- **Exercise directions**: Find the word "dynamiquement" in the listing, and copy out each line where it turns up.

- **Given information**:
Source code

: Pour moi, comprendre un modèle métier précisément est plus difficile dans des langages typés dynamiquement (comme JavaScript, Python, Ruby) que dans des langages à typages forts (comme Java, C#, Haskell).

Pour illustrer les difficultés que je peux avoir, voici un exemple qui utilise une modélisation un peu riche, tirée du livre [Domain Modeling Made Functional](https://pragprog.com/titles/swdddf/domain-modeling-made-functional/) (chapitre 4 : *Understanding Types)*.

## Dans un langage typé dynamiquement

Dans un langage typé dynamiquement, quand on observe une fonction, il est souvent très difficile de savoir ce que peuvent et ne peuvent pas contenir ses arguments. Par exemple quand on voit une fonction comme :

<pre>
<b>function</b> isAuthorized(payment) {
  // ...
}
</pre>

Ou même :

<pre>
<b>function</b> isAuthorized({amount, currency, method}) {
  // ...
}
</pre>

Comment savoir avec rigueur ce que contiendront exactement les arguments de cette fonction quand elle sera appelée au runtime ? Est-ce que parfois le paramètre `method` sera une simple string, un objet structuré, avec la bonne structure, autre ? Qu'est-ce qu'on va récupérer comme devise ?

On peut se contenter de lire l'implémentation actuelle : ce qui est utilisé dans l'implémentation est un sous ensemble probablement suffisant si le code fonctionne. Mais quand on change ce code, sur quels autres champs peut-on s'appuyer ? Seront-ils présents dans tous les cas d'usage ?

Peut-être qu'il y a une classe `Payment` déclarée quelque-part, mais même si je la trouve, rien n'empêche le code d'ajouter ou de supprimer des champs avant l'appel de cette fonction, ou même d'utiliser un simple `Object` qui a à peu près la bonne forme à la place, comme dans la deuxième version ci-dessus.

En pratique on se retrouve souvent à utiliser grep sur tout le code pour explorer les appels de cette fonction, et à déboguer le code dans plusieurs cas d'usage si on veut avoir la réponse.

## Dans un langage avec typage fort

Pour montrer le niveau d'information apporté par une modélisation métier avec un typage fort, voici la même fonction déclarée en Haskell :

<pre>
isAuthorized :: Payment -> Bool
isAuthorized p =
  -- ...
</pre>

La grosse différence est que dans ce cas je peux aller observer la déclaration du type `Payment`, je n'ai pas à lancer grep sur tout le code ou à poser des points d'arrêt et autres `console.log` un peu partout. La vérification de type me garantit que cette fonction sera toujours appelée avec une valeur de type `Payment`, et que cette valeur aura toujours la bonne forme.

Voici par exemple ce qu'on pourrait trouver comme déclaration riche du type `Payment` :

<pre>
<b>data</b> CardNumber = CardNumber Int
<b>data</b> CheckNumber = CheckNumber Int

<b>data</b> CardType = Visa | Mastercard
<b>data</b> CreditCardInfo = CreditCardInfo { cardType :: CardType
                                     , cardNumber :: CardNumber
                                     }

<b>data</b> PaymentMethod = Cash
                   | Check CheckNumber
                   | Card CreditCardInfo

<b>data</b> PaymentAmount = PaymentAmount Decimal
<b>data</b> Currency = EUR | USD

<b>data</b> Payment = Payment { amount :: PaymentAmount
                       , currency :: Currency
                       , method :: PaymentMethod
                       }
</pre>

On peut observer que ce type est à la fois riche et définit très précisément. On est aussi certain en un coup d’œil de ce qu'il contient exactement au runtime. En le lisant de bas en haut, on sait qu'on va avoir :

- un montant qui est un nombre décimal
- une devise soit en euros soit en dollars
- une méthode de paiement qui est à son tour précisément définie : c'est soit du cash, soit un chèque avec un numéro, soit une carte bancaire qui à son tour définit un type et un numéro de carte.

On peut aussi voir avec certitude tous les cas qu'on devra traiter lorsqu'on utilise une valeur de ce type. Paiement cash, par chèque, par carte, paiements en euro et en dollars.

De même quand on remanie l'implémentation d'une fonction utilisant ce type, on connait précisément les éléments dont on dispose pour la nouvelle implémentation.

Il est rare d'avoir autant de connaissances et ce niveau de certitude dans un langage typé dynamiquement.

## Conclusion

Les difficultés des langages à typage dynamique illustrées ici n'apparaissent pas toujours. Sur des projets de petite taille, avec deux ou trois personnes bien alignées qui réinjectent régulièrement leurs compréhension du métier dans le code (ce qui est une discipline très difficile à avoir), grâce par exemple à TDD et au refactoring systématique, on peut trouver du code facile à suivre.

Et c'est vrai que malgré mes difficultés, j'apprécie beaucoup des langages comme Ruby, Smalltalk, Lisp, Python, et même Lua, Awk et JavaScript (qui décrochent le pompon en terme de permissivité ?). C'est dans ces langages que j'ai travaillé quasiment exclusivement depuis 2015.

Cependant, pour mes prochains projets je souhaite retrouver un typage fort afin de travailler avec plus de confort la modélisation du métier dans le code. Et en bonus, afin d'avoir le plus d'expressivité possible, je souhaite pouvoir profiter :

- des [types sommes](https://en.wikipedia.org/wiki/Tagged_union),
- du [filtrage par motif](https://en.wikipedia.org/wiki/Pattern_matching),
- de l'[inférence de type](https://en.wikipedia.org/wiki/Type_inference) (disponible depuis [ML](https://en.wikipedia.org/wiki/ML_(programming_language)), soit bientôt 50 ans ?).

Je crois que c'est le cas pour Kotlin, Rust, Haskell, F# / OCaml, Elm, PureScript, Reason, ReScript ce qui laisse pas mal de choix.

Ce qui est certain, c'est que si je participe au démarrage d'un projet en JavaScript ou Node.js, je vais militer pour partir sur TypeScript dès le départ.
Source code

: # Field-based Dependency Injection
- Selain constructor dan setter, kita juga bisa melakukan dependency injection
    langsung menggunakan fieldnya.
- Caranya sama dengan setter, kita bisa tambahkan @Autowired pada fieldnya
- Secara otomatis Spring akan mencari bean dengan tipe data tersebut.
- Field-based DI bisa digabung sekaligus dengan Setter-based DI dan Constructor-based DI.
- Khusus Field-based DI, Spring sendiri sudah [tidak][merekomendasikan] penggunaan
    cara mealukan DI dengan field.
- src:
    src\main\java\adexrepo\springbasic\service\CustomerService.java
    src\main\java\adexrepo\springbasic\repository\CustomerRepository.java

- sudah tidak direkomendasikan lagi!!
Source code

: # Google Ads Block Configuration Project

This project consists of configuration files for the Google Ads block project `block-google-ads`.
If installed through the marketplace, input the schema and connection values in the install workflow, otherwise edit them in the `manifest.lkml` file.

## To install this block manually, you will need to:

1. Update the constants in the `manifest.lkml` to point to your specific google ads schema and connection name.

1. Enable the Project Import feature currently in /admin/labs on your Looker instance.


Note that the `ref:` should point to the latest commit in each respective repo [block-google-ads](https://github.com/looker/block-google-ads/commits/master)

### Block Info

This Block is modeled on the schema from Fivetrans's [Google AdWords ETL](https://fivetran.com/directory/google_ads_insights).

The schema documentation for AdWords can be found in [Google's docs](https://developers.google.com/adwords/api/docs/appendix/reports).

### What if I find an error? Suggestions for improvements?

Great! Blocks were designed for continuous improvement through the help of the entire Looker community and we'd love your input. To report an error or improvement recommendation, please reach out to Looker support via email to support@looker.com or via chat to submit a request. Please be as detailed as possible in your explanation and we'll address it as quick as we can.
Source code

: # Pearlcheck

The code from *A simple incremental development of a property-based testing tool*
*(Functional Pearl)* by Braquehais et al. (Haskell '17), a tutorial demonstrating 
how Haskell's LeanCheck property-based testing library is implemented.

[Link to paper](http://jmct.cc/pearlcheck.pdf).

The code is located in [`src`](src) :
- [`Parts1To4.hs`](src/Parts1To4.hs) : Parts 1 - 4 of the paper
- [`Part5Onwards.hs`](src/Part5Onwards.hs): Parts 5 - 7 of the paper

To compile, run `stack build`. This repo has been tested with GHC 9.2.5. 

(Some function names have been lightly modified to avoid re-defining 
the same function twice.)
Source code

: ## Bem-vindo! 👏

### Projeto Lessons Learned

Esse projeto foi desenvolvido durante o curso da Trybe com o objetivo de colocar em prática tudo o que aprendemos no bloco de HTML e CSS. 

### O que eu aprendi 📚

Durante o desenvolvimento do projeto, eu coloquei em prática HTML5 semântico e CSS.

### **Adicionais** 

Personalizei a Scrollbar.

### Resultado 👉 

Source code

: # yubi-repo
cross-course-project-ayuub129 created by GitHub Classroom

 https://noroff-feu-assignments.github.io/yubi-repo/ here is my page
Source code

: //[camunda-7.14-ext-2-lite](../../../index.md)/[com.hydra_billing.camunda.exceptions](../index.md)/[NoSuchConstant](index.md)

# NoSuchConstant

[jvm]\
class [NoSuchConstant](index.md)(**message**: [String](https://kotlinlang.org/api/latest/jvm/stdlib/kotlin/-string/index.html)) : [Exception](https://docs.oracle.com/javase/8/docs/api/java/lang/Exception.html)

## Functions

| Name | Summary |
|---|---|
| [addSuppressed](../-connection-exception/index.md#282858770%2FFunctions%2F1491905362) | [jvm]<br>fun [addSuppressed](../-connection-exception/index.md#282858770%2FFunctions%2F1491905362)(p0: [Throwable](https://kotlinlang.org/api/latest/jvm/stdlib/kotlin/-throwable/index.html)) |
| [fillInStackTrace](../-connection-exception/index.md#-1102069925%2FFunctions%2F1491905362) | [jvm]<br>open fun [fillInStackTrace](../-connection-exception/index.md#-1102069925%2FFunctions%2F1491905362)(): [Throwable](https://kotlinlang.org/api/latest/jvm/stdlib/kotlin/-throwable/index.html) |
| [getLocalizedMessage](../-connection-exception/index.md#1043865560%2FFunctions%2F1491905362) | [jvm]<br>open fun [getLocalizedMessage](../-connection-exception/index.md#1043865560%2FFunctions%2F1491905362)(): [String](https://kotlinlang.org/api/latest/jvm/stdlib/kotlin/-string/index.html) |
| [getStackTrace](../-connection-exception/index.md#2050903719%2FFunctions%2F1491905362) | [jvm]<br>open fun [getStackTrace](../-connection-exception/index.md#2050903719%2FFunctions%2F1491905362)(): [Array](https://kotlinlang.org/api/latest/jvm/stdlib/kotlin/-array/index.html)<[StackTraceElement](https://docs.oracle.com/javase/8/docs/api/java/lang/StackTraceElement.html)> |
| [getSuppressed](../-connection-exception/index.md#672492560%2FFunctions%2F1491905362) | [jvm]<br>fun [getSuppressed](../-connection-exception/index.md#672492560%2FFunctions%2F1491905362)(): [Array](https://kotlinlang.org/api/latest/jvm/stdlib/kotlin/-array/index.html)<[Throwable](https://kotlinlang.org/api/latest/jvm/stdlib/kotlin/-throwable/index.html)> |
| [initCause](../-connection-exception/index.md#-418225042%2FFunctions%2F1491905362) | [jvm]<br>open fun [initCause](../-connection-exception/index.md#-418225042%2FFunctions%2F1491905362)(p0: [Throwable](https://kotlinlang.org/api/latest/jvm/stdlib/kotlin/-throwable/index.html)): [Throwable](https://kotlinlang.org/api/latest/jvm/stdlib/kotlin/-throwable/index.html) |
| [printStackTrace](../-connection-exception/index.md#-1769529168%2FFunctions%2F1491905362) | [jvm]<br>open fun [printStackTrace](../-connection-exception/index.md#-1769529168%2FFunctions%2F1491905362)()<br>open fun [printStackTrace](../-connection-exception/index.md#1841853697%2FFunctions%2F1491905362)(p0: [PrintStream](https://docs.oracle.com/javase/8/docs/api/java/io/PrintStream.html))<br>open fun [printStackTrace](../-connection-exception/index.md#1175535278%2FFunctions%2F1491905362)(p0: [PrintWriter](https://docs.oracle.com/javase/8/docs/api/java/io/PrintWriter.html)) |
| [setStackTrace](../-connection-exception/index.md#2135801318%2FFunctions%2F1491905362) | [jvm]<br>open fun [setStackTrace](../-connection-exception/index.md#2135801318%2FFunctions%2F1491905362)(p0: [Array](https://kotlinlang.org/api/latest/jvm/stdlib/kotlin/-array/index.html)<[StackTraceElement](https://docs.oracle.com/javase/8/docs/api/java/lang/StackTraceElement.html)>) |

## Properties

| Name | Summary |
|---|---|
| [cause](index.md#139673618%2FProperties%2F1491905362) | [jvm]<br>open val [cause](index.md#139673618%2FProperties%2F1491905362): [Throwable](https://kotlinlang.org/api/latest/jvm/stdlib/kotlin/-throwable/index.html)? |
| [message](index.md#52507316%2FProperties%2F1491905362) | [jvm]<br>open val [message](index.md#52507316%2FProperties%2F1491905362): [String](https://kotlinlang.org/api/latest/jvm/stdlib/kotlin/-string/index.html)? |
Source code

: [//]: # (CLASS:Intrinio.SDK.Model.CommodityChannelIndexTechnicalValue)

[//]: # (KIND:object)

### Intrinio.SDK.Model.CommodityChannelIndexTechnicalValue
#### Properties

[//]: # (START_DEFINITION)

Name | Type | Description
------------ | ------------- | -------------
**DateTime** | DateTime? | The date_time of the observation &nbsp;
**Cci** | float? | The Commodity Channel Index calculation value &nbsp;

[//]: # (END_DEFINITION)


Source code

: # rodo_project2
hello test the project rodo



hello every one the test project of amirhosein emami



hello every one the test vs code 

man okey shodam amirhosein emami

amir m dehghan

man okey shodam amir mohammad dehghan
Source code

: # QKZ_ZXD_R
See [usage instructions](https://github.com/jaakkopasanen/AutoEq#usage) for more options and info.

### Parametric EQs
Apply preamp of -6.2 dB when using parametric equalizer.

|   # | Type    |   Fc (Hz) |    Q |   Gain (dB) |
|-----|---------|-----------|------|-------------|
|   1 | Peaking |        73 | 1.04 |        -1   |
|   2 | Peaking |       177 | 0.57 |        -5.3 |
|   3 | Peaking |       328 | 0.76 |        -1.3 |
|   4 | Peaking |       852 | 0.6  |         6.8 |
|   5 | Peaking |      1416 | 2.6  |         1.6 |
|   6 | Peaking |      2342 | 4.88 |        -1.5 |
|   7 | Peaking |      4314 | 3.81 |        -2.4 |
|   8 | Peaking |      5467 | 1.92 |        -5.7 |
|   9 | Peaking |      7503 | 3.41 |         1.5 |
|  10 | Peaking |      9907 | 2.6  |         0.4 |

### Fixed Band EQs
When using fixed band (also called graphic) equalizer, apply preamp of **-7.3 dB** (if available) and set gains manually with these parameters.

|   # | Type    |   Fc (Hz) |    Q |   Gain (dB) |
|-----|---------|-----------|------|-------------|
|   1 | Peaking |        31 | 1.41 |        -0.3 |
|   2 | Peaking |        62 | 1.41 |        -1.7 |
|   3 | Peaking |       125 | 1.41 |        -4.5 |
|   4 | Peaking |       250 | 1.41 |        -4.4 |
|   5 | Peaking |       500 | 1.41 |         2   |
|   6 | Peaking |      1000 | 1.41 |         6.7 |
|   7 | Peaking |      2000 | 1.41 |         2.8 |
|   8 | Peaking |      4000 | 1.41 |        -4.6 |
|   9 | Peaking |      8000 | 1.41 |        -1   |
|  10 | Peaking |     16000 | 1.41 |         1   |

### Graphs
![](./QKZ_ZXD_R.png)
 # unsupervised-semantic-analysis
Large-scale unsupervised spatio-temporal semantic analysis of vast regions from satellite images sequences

- **Solution to this problem**:
: Pour moi, comprendre un modèle métier précisément est plus difficile dans des langages typés dynamiquement (comme JavaScript, Python, Ruby) que dans des langages à typages forts (comme Java, C#, Haskell).
## Dans un langage typé dynamiquement
Dans un langage typé dynamiquement, quand on observe une fonction, il est souvent très difficile de savoir ce que peuvent et ne peuvent pas contenir ses arguments. Par exemple quand on voit une fonction comme :
Il est rare d'avoir autant de connaissances et ce niveau de certitude dans un langage typé dynamiquement.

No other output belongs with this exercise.